Mexico Airport favorable tender
On 19 December, Mexico achieved considerably better-than-expected results with a tender for USD1.8 billion of debt of the USD6 billion of project bonds issued to help fund the cancelled new airport at Mexico City. The tender was based on new government proposals issued on 11 December which proposed to repurchase USD1.8 billion at par, rather than at the 10 percentage point haircut initially offered, while improving some other covenants on the outstanding liabilities.
This initially was opposed by a bondholder group, the MexCAT Ad Hoc Bondholder Group, representing around 50% of the bonds,-which claimed that that "fundamental problems" remained with the revised offer. In particular it highlighted inadequate revenue streams to redeem the debt on maturity, claiming a shortfall of up to 50% of principal due. Nevertheless, on 19 December, Mexico's Treasury announced that the revised offer had received "an overwhelming majority" of the bonds, and that this included "a substantial majority" in each of the outstanding debt issues. According to the Financial Times, a total of USD4.3 billion of the debt accepted the revised terms (65% of those bonds due in 2026, 60% of the 2028 issue, 75.5% of bonds due in 2046 and 75.5% for those maturing in 2047).
Venezuelan acceleration move
On 17 December, Reuters reported that five funds owning USD380 million nominal value of Venezuela's 2034 outstanding issue have contacted the fiscal agent requesting acceleration (early repayment at par) due to non-payment of interest. A legal representative of the group claimed that since the "Republic has stopped paying on the bonds and is in default", the group have "exercised their contractual rights to protect their interests". The approach to the fiscal agent is a formality prior to potential legal action.

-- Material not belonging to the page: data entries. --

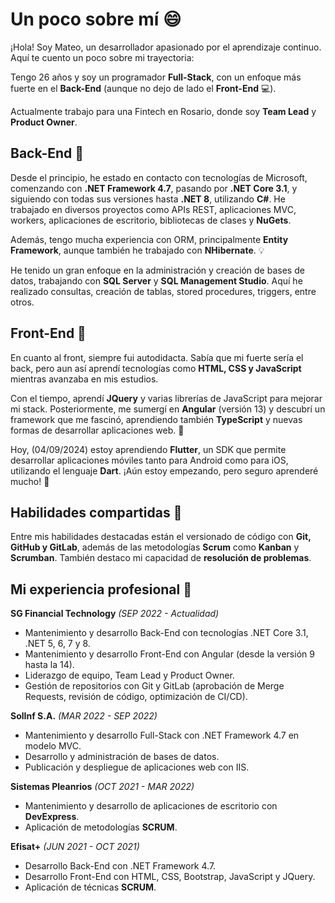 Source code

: # Un poco sobre mí 😄

¡Hola! Soy Mateo, un desarrollador apasionado por el aprendizaje continuo. Aquí te cuento un poco sobre mi trayectoria:

Tengo 26 años y soy un programador **Full-Stack**, con un enfoque más fuerte en el **Back-End** (aunque no dejo de lado el **Front-End** 💻).

Actualmente trabajo para una Fintech en Rosario, donde soy **Team Lead** y **Product Owner**.

## Back-End 💾

Desde el principio, he estado en contacto con tecnologías de Microsoft, comenzando con **.NET Framework 4.7**, pasando por **.NET Core 3.1**, y siguiendo con todas sus versiones hasta **.NET 8**, utilizando **C#**. He trabajado en diversos proyectos como APIs REST, aplicaciones MVC, workers, aplicaciones de escritorio, bibliotecas de clases y **NuGets**.

Además, tengo mucha experiencia con ORM, principalmente **Entity Framework**, aunque también he trabajado con **NHibernate**. 💡

He tenido un gran enfoque en la administración y creación de bases de datos, trabajando con **SQL Server** y **SQL Management Studio**. Aquí he realizado consultas, creación de tablas, stored procedures, triggers, entre otros.

## Front-End 🎨

En cuanto al front, siempre fui autodidacta. Sabía que mi fuerte sería el back, pero aun así aprendí tecnologías como **HTML, CSS y JavaScript** mientras avanzaba en mis estudios.

Con el tiempo, aprendí **JQuery** y varias librerías de JavaScript para mejorar mi stack. Posteriormente, me sumergí en **Angular** (versión 13) y descubrí un framework que me fascinó, aprendiendo también **TypeScript** y nuevas formas de desarrollar aplicaciones web. 🚀

Hoy, (04/09/2024) estoy aprendiendo **Flutter**, un SDK que permite desarrollar aplicaciones móviles tanto para Android como para iOS, utilizando el lenguaje **Dart**. ¡Aún estoy empezando, pero seguro aprenderé mucho! 📱

## Habilidades compartidas 🔧

Entre mis habilidades destacadas están el versionado de código con **Git, GitHub y GitLab**, además de las metodologías **Scrum** como **Kanban** y **Scrumban**. También destaco mi capacidad de **resolución de problemas**.

## Mi experiencia profesional 💼

**SG Financial Technology** *(SEP 2022 - Actualidad)*  
- Mantenimiento y desarrollo Back-End con tecnologías .NET Core 3.1, .NET 5, 6, 7 y 8.  
- Mantenimiento y desarrollo Front-End con Angular (desde la versión 9 hasta la 14).  
- Liderazgo de equipo, Team Lead y Product Owner.  
- Gestión de repositorios con Git y GitLab (aprobación de Merge Requests, revisión de código, optimización de CI/CD).  

**SolInf S.A.** *(MAR 2022 - SEP 2022)*  
- Mantenimiento y desarrollo Full-Stack con .NET Framework 4.7 en modelo MVC.  
- Desarrollo y administración de bases de datos.  
- Publicación y despliegue de aplicaciones web con IIS.  

**Sistemas Pleanrios** *(OCT 2021 - MAR 2022)*  
- Mantenimiento y desarrollo de aplicaciones de escritorio con **DevExpress**.  
- Aplicación de metodologías **SCRUM**.

**Efisat+** *(JUN 2021 - OCT 2021)*  
- Desarrollo Back-End con .NET Framework 4.7.  
- Desarrollo Front-End con HTML, CSS, Bootstrap, JavaScript y JQuery.  
- Aplicación de técnicas **SCRUM**.
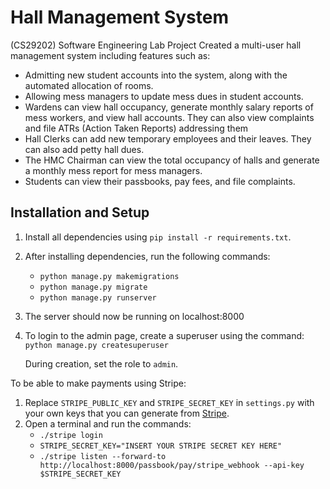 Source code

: # Hall Management System
(CS29202) Software Engineering Lab Project
Created a multi-user hall management system including features such as:
 - Admitting new student accounts into the system, along with the automated allocation of rooms.
 - Allowing mess managers to update mess dues in student accounts.
 - Wardens can view hall occupancy, generate monthly salary reports of mess workers, and view hall accounts. They can also view complaints and file ATRs (Action Taken Reports) addressing them
 -  Hall Clerks can add new temporary employees and their leaves. They can also add petty hall dues.
 - The HMC Chairman can view the total occupancy of halls and generate a monthly mess report for mess managers.
 - Students can view their passbooks, pay fees, and file complaints.
## Installation and Setup
1. Install all dependencies using `pip install -r requirements.txt`.
2. After installing dependencies, run the following commands:
	- `python manage.py makemigrations`
	 - `python manage.py migrate`
	 - `python manage.py runserver`
3. The server should now be running on localhost:8000
4. To login to the admin page, create a superuser using the command:
	`python manage.py createsuperuser`
  
	During creation, set the role to `admin`.

To be able to make payments using Stripe:
1. Replace `STRIPE_PUBLIC_KEY` and `STRIPE_SECRET_KEY` in `settings.py` with your own keys that you can generate from [Stripe](https://stripe.com/).
2. Open a terminal and run the commands:
   - `./stripe login`
   - `STRIPE_SECRET_KEY="INSERT YOUR STRIPE SECRET KEY HERE"`
   - `./stripe listen --forward-to http://localhost:8000/passbook/pay/stripe_webhook --api-key $STRIPE_SECRET_KEY`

In our view Mexico's new administration has harmed the country's market standing by cancelling the project to build a new airport for Mexico City, and by making an initial approach to bondholders that offered a ten percentage point haircut on just 30% (USD1.8 billion) of the USD6 billion of bonds already issued for the project.

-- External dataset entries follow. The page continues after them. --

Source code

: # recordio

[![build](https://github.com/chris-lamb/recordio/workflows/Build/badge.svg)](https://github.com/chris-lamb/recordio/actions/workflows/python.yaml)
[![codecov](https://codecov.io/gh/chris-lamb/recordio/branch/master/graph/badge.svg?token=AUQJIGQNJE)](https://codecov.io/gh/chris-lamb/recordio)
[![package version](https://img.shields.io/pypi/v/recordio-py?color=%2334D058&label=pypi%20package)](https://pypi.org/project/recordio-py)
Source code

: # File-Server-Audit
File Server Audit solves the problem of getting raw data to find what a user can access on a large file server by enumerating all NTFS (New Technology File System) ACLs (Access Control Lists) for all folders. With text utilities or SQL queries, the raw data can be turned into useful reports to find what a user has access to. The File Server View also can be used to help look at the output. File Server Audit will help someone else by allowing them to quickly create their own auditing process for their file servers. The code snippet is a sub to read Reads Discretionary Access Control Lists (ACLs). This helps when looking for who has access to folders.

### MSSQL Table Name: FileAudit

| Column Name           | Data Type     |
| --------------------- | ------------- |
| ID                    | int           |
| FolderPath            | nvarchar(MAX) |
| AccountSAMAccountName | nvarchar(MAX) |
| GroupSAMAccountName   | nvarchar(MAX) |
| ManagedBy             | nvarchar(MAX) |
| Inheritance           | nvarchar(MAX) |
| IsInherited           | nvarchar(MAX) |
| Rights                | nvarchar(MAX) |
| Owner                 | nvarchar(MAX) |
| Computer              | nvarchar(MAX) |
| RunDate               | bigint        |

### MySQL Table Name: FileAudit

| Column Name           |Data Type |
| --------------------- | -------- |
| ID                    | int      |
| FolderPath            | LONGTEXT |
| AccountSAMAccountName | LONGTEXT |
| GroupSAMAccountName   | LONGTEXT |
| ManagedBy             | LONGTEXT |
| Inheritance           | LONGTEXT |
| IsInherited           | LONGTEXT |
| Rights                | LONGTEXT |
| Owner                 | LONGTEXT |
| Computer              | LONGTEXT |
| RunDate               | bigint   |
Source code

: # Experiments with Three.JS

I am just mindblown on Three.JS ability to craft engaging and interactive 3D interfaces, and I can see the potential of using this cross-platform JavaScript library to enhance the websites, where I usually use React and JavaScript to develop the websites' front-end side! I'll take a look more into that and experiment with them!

Its latest proposals offer par redemption for the USD1.8 billion to be repurchased and improve covenants, but this does not make bondholders "whole". The cleanest solution, used by Spain for its ill-fated Castor gas storage project off the Mediterranean Coast, involved state intervention to repay bondholders in full.

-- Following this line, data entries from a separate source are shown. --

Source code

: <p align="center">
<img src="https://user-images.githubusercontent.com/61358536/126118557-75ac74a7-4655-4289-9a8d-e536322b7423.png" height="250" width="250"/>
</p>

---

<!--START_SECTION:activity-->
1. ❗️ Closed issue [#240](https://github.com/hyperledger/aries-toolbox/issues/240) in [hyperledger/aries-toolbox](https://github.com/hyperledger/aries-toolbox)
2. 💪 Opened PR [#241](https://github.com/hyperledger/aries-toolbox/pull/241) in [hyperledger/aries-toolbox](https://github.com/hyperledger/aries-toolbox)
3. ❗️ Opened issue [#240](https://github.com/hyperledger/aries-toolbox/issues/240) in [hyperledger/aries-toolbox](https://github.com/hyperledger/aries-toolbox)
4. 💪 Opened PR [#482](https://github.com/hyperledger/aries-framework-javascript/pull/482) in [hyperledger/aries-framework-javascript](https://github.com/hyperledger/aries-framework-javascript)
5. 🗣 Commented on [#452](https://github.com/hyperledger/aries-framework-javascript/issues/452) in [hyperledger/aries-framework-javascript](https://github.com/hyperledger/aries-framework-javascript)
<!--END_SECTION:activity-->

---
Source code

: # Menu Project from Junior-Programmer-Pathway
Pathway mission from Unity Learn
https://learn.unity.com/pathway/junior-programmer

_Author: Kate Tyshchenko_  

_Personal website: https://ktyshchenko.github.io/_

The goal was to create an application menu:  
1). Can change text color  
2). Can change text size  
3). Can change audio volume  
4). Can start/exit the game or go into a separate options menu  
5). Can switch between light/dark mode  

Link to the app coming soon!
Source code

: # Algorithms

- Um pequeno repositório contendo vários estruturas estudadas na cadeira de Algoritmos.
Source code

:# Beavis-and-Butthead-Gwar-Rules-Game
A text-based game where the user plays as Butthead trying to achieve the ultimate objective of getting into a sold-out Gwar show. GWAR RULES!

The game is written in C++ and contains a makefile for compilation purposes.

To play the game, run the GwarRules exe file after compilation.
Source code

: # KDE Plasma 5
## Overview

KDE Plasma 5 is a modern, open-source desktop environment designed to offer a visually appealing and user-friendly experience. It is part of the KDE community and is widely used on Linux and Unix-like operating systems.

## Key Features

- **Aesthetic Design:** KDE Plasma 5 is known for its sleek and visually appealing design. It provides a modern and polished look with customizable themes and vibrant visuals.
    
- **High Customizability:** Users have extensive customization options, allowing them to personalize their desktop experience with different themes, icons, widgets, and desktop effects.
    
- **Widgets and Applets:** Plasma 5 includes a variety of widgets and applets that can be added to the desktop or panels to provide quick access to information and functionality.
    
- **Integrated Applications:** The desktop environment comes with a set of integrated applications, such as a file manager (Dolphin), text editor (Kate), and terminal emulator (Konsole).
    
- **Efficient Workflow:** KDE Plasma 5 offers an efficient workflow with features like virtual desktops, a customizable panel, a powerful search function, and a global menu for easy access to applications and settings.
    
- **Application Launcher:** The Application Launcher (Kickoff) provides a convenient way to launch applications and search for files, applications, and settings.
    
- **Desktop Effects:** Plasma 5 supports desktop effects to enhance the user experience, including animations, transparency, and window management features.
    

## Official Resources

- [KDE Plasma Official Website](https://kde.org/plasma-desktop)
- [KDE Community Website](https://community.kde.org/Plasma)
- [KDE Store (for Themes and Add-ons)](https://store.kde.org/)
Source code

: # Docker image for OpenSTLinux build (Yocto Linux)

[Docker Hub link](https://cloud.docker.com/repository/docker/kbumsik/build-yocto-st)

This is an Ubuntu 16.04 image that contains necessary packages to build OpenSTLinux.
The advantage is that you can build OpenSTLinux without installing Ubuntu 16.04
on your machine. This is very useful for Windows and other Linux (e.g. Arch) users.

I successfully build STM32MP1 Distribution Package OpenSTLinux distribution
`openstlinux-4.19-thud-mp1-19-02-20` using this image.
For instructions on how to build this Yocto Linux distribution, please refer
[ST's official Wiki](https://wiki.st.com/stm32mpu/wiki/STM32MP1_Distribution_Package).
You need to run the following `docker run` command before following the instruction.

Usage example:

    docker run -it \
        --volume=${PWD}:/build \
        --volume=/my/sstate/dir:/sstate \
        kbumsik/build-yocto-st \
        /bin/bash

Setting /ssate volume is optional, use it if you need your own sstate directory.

The tender results on 19 December were considerably better than expected, with a majority of bondholders accepting the revised terms, and prior opposition clearly fracturing. At this stage, however, it remains unclear how the concerns of those opposed will be addressed, and exactly how the USD4.2 billion of untendered bonds will be serviced through their lives. According to Bloomberg, the tender result is a "win for the government" and that "by accepting the offer, bondholders have waived" the right to seek to declare default. However, other sources suggest that continued negotiations will be needed, with bondholders potentially seeking a government backstop for the outstanding debt. One contribution in "El Financiero" newspaper suggested that the process could take another six months to reach definitive agreement and up to a year before the debt has been completely adjusted or redeemed.
This leaves the risk that the dispute could remain unresolved during the first quarter of 2019, when Mexico was expected to issue up to USD8 billion of sovereign-level debt to fund its 2019 deficit. Continued public disagreements with bondholders could damage Mexico's market reputation and in the worst case could trigger a delay in issuance, hindering Mexico's funding of its 2019 deficit, or increase its cost significantly.
The move by five Venezuelan bondholders appears to end the extended truce between the defaulted country and its international investors. Venezuela has accrued arrears of some USD8 billion on USD60 billion of state-level and PDVSA obligations. Its sovereign bonds have been trading at 70% discounts while PDVSA liabilities have been worth just 20 percent of their nominal value showing clear investor awareness that Venezuela lacks the resources to cover its liabilities. A legal action by a single group to seek acceleration is likely to trigger multiple parallel claims from other bondholders, to avoid preferential rights to repayment. In turn, a long and painful legal would follow, with minimal scope for bondholders to achieve repayment without very sizeable write-offs.